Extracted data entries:
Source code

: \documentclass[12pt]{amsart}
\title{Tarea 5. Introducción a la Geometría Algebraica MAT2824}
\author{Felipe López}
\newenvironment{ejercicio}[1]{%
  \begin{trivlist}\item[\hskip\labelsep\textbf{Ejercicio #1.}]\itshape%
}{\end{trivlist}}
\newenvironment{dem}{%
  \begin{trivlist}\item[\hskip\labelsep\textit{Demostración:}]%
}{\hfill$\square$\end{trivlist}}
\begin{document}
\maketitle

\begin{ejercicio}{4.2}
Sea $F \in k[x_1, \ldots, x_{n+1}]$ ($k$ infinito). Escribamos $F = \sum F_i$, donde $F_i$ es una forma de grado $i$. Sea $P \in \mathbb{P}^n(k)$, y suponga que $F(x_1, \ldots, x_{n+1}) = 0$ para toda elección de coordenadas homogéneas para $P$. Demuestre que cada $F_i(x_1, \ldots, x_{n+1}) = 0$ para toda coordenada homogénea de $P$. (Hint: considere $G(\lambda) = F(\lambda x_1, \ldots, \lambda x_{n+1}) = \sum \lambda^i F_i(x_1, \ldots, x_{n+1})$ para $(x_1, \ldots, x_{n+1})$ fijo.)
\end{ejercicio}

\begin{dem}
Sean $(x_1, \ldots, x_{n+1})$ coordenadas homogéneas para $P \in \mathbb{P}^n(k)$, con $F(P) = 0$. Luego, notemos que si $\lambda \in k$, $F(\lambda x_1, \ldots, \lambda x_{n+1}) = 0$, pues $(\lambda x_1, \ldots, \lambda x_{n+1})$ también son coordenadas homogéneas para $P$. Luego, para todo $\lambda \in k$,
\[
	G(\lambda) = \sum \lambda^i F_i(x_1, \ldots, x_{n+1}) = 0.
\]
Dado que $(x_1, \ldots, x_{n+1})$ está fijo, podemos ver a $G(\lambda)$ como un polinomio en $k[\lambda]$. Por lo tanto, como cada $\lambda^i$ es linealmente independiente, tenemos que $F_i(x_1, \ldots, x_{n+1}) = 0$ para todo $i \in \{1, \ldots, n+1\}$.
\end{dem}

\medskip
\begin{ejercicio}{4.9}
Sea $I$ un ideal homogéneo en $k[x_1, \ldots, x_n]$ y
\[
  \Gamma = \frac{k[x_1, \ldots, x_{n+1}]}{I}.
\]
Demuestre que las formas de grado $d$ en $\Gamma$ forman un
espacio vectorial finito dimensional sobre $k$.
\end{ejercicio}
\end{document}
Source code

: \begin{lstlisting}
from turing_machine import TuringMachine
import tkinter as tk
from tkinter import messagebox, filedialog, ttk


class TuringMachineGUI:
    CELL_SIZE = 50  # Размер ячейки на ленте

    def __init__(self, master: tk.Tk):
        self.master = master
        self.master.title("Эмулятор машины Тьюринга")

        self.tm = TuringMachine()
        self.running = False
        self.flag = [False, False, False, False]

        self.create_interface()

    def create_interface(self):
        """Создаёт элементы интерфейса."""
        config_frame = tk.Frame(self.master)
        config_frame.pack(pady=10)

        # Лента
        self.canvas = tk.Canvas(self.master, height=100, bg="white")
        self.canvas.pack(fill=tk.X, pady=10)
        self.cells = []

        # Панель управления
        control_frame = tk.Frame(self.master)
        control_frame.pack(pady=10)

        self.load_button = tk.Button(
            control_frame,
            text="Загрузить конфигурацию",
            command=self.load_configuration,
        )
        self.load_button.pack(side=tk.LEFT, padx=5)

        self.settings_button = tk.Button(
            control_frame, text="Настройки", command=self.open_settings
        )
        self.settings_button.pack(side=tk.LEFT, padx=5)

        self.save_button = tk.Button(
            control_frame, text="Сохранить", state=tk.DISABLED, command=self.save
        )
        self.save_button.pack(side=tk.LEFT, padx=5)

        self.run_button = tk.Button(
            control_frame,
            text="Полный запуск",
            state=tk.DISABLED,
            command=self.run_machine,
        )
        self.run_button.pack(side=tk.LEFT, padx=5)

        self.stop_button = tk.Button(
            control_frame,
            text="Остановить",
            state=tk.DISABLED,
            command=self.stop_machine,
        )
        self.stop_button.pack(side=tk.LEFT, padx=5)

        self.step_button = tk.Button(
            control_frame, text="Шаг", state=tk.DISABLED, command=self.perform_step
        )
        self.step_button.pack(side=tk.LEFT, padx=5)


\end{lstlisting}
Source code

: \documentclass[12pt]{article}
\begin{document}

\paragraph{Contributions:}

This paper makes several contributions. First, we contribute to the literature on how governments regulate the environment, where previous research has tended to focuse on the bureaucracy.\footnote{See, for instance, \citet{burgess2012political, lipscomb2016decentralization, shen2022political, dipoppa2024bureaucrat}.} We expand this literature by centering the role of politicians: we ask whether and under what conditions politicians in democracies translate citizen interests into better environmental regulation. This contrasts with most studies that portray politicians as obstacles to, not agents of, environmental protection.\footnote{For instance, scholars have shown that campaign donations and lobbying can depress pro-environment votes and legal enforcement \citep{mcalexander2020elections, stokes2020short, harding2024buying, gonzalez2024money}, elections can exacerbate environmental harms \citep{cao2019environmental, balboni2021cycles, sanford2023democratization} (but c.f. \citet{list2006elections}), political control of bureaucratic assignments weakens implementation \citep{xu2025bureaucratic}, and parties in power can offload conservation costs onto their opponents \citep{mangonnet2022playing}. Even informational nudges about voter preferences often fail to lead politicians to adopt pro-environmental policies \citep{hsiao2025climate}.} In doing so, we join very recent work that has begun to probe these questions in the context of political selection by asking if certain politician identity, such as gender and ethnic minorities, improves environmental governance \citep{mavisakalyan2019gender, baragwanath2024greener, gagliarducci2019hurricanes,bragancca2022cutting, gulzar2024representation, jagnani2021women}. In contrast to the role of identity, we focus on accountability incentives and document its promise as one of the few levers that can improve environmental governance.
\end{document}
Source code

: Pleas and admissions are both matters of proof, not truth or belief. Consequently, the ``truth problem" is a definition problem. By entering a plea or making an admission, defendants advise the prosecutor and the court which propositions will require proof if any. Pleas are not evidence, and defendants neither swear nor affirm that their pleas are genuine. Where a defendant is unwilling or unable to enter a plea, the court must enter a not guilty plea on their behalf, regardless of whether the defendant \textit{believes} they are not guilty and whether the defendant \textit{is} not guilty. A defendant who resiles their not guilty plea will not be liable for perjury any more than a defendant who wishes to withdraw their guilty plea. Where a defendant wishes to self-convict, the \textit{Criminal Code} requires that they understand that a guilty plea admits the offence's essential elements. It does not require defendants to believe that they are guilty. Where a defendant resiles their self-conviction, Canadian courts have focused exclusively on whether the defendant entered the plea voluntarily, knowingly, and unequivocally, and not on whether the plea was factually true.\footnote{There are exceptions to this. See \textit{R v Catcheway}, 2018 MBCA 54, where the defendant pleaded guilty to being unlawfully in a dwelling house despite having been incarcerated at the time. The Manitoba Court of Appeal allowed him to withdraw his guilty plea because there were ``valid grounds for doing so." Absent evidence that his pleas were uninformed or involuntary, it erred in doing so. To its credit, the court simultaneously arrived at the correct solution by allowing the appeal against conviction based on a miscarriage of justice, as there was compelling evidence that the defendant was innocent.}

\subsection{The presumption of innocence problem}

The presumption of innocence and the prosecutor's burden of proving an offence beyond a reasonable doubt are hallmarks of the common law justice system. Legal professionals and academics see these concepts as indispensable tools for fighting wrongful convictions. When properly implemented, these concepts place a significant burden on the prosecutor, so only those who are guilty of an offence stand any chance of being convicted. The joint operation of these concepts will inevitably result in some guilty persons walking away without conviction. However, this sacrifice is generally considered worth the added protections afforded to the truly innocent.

** Exercise description **
Take the records and restate them word for word.

** Exercise solution **
Source code

: \documentclass[12pt]{amsart}
\title{Tarea 5. Introducción a la Geometría Algebraica MAT2824}
\author{Felipe López}
\newenvironment{ejercicio}[1]{%
  \begin{trivlist}\item[\hskip\labelsep\textbf{Ejercicio #1.}]\itshape%
}{\end{trivlist}}
\newenvironment{dem}{%
  \begin{trivlist}\item[\hskip\labelsep\textit{Demostración:}]%
}{\hfill$\square$\end{trivlist}}
\begin{document}
\maketitle

\begin{ejercicio}{4.2}
Sea $F \in k[x_1, \ldots, x_{n+1}]$ ($k$ infinito). Escribamos $F = \sum F_i$, donde $F_i$ es una forma de grado $i$. Sea $P \in \mathbb{P}^n(k)$, y suponga que $F(x_1, \ldots, x_{n+1}) = 0$ para toda elección de coordenadas homogéneas para $P$. Demuestre que cada $F_i(x_1, \ldots, x_{n+1}) = 0$ para toda coordenada homogénea de $P$. (Hint: considere $G(\lambda) = F(\lambda x_1, \ldots, \lambda x_{n+1}) = \sum \lambda^i F_i(x_1, \ldots, x_{n+1})$ para $(x_1, \ldots, x_{n+1})$ fijo.)
\end{ejercicio}

\begin{dem}
Sean $(x_1, \ldots, x_{n+1})$ coordenadas homogéneas para $P \in \mathbb{P}^n(k)$, con $F(P) = 0$. Luego, notemos que si $\lambda \in k$, $F(\lambda x_1, \ldots, \lambda x_{n+1}) = 0$, pues $(\lambda x_1, \ldots, \lambda x_{n+1})$ también son coordenadas homogéneas para $P$. Luego, para todo $\lambda \in k$,
\[
	G(\lambda) = \sum \lambda^i F_i(x_1, \ldots, x_{n+1}) = 0.
\]
Dado que $(x_1, \ldots, x_{n+1})$ está fijo, podemos ver a $G(\lambda)$ como un polinomio en $k[\lambda]$. Por lo tanto, como cada $\lambda^i$ es linealmente independiente, tenemos que $F_i(x_1, \ldots, x_{n+1}) = 0$ para todo $i \in \{1, \ldots, n+1\}$.
\end{dem}

\medskip
\begin{ejercicio}{4.9}
Sea $I$ un ideal homogéneo en $k[x_1, \ldots, x_n]$ y
\[
  \Gamma = \frac{k[x_1, \ldots, x_{n+1}]}{I}.
\]
Demuestre que las formas de grado $d$ en $\Gamma$ forman un
espacio vectorial finito dimensional sobre $k$.
\end{ejercicio}
\end{document}
Source code

: \begin{lstlisting}
from turing_machine import TuringMachine
import tkinter as tk
from tkinter import messagebox, filedialog, ttk


class TuringMachineGUI:
    CELL_SIZE = 50  # Размер ячейки на ленте

    def __init__(self, master: tk.Tk):
        self.master = master
        self.master.title("Эмулятор машины Тьюринга")

        self.tm = TuringMachine()
        self.running = False
        self.flag = [False, False, False, False]

        self.create_interface()

    def create_interface(self):
        """Создаёт элементы интерфейса."""
        config_frame = tk.Frame(self.master)
        config_frame.pack(pady=10)

        # Лента
        self.canvas = tk.Canvas(self.master, height=100, bg="white")
        self.canvas.pack(fill=tk.X, pady=10)
        self.cells = []

        # Панель управления
        control_frame = tk.Frame(self.master)
        control_frame.pack(pady=10)

        self.load_button = tk.Button(
            control_frame,
            text="Загрузить конфигурацию",
            command=self.load_configuration,
        )
        self.load_button.pack(side=tk.LEFT, padx=5)

        self.settings_button = tk.Button(
            control_frame, text="Настройки", command=self.open_settings
        )
        self.settings_button.pack(side=tk.LEFT, padx=5)

        self.save_button = tk.Button(
            control_frame, text="Сохранить", state=tk.DISABLED, command=self.save
        )
        self.save_button.pack(side=tk.LEFT, padx=5)

        self.run_button = tk.Button(
            control_frame,
            text="Полный запуск",
            state=tk.DISABLED,
            command=self.run_machine,
        )
        self.run_button.pack(side=tk.LEFT, padx=5)

        self.stop_button = tk.Button(
            control_frame,
            text="Остановить",
            state=tk.DISABLED,
            command=self.stop_machine,
        )
        self.stop_button.pack(side=tk.LEFT, padx=5)

        self.step_button = tk.Button(
            control_frame, text="Шаг", state=tk.DISABLED, command=self.perform_step
        )
        self.step_button.pack(side=tk.LEFT, padx=5)


\end{lstlisting}
Source code

: \documentclass[12pt]{article}
\begin{document}

\paragraph{Contributions:}

This paper makes several contributions. First, we contribute to the literature on how governments regulate the environment, where previous research has tended to focuse on the bureaucracy.\footnote{See, for instance, \citet{burgess2012political, lipscomb2016decentralization, shen2022political, dipoppa2024bureaucrat}.} We expand this literature by centering the role of politicians: we ask whether and under what conditions politicians in democracies translate citizen interests into better environmental regulation. This contrasts with most studies that portray politicians as obstacles to, not agents of, environmental protection.\footnote{For instance, scholars have shown that campaign donations and lobbying can depress pro-environment votes and legal enforcement \citep{mcalexander2020elections, stokes2020short, harding2024buying, gonzalez2024money}, elections can exacerbate environmental harms \citep{cao2019environmental, balboni2021cycles, sanford2023democratization} (but c.f. \citet{list2006elections}), political control of bureaucratic assignments weakens implementation \citep{xu2025bureaucratic}, and parties in power can offload conservation costs onto their opponents \citep{mangonnet2022playing}. Even informational nudges about voter preferences often fail to lead politicians to adopt pro-environmental policies \citep{hsiao2025climate}.} In doing so, we join very recent work that has begun to probe these questions in the context of political selection by asking if certain politician identity, such as gender and ethnic minorities, improves environmental governance \citep{mavisakalyan2019gender, baragwanath2024greener, gagliarducci2019hurricanes,bragancca2022cutting, gulzar2024representation, jagnani2021women}. In contrast to the role of identity, we focus on accountability incentives and document its promise as one of the few levers that can improve environmental governance.
\end{document}
Source code

: Pleas and admissions are both matters of proof, not truth or belief. Consequently, the ``truth problem" is a definition problem. By entering a plea or making an admission, defendants advise the prosecutor and the court which propositions will require proof if any. Pleas are not evidence, and defendants neither swear nor affirm that their pleas are genuine. Where a defendant is unwilling or unable to enter a plea, the court must enter a not guilty plea on their behalf, regardless of whether the defendant \textit{believes} they are not guilty and whether the defendant \textit{is} not guilty. A defendant who resiles their not guilty plea will not be liable for perjury any more than a defendant who wishes to withdraw their guilty plea. Where a defendant wishes to self-convict, the \textit{Criminal Code} requires that they understand that a guilty plea admits the offence's essential elements. It does not require defendants to believe that they are guilty. Where a defendant resiles their self-conviction, Canadian courts have focused exclusively on whether the defendant entered the plea voluntarily, knowingly, and unequivocally, and not on whether the plea was factually true.\footnote{There are exceptions to this. See \textit{R v Catcheway}, 2018 MBCA 54, where the defendant pleaded guilty to being unlawfully in a dwelling house despite having been incarcerated at the time. The Manitoba Court of Appeal allowed him to withdraw his guilty plea because there were ``valid grounds for doing so." Absent evidence that his pleas were uninformed or involuntary, it erred in doing so. To its credit, the court simultaneously arrived at the correct solution by allowing the appeal against conviction based on a miscarriage of justice, as there was compelling evidence that the defendant was innocent.}

\subsection{The presumption of innocence problem}

The presumption of innocence and the prosecutor's burden of proving an offence beyond a reasonable doubt are hallmarks of the common law justice system. Legal professionals and academics see these concepts as indispensable tools for fighting wrongful convictions. When properly implemented, these concepts place a significant burden on the prosecutor, so only those who are guilty of an offence stand any chance of being convicted. The joint operation of these concepts will inevitably result in some guilty persons walking away without conviction. However, this sacrifice is generally considered worth the added protections afforded to the truly innocent.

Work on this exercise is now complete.